- **PROBLEM REQUIREMENTS**
Work through the data below and copy out every line where "strony" is found.

▽

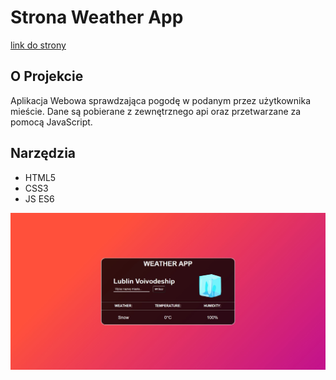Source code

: # Strona Weather App
[link do strony](https://rafalbalinski.github.io/WeatherApp/)

## O Projekcie
Aplikacja Webowa sprawdzająca pogodę w podanym przez użytkownika mieście. Dane są pobierane z zewnętrznego api oraz przetwarzane za pomocą JavaScript.

## Narzędzia
- HTML5
- CSS3
- JS ES6
  
![WeatherApp](img/WeatherApp.jpg "Zrzut ekranu strony WeatherApp")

△

- **THE COMPLETED TASK**
[link do strony](https://rafalbalinski.github.io/WeatherApp/)
![WeatherApp](img/WeatherApp.jpg "Zrzut ekranu strony WeatherApp")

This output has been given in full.